Misdiagnosis between secondary facial nerve paralysis and Bell’s palsy (BP), the idiopathic form of facial nerve palsy, in the emergency department is rare in adults but is high among young ages [24] [25] . Misdiagnosis of the underlying causes of facial nerve paralysis results in a wrong treatment approach, which can lead to poor outcomes, for example, preceding steroid therapy to treat BP for children with leukemias and lymphomas-related facial palsy has poor therapeutic consequences [26] .

Some suggestion behind the facial palsy misdiagnosis is the fact that BP, as it is essentially idiopathic, can only be diagnosed by ruling out other etiologies [6] [8] , and does not have a specific examination confirming its presence then the possibility of misdiagnosis is very high, especially in diseases with late personations such as CPA tumors [24] [25] . In a 10-year cohort study of 12,272 patients ranging in age from 6 months to 17 years, 41 cases initially diagnosed with BP obtained a new diagnosis with brain tumor within 60 days of the first emergency department visit [26] . Furthermore, poor understanding of the upper and lower neural pathways may play a role in the misdiagnosis dilemma, as cortical and subcortical damage to upper motor neurons causes contralateral facial paralysis involving the lower part of the face (orbicularis oris), in contrast to lower motor facial paralysis, in which paralysis occurs Similar complete flaccidity affecting the muscles of the upper (anterior and circular) and lower muscles of the face (orbicularis auris) [27] , for further illustration, BP Paralysis is defined as facial paralysis of lower motor neurons that begins with an acute form without evidence of an auditory, neurological, or local cause. It is usually unilateral and may be complete or partial [1] while CPA fascial schwannomas, like in the discussed case, are benign and slow-growing tumors [28] cause space-occupying lesions [29] as a part of the upper neural pathway, thus complete understating of the differences among neural pathways is essential to conduct the proper diagnosis of facial nerve palsy.

5. Conclusions

Despite the low incidence of tumor-induced facial nerve palsy compared to the high rate of Bell’s palsy, it should take into consideration this rare etiology, especially in children less than 2 years of age where the probability of misdiagnosis is very high. Therefore, it is recommended that establishing the diagnosis of Bell’s palsy in this age group is by the exclusion of all other etiologies.

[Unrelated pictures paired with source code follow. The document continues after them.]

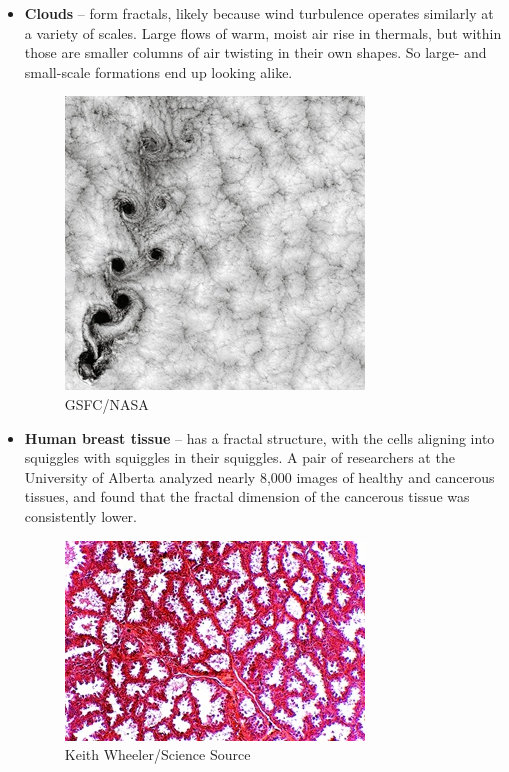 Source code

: \documentclass{article}
\begin{document}
\begin{itemize}
\item \textbf{Clouds} --  form fractals, likely because wind turbulence operates similarly at a variety of scales. Large flows of warm, moist air rise in thermals, but within those are smaller columns of air twisting in their own shapes. So large- and small-scale formations end up looking alike.
\begin{figure}[H]
\centering
\includegraphics[scale=1.3]{DSC-B0818_12.jpg}
\caption{GSFC/NASA}
\end{figure}

\item \textbf{Human breast tissue} --  has a fractal structure, with the cells aligning into squiggles with squiggles in their squiggles. A pair of researchers at the University of Alberta analyzed nearly 8,000 images of healthy and cancerous tissues, and found that the fractal dimension of the cancerous tissue was consistently lower.
\begin{figure}[H]
\centering
\includegraphics[scale=1.1]{DSC-B0818_13.jpg}
\caption{Keith Wheeler/Science Source}
\end{figure}

\end{itemize}
\end{document}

Pediatric vestibular schwannomas present similarly to those in adults, but symptoms of brain mass effect are more common due to the very slow tumor growth with a high incidence of misdiagnosis similar to what has happened with our patient. moreover, children who are diagnosed early can be successfully treated surgically with minimal complications.

Abbreviations and Acronyms

Vestibular Schwannomas (VSs)

Cerebellar Angle (CPA)

Bell’s Palsy (BP)

Neurofibromatosis Type 2 (NF2)

Conflicts of Interest

The authors declare no conflicts of interest.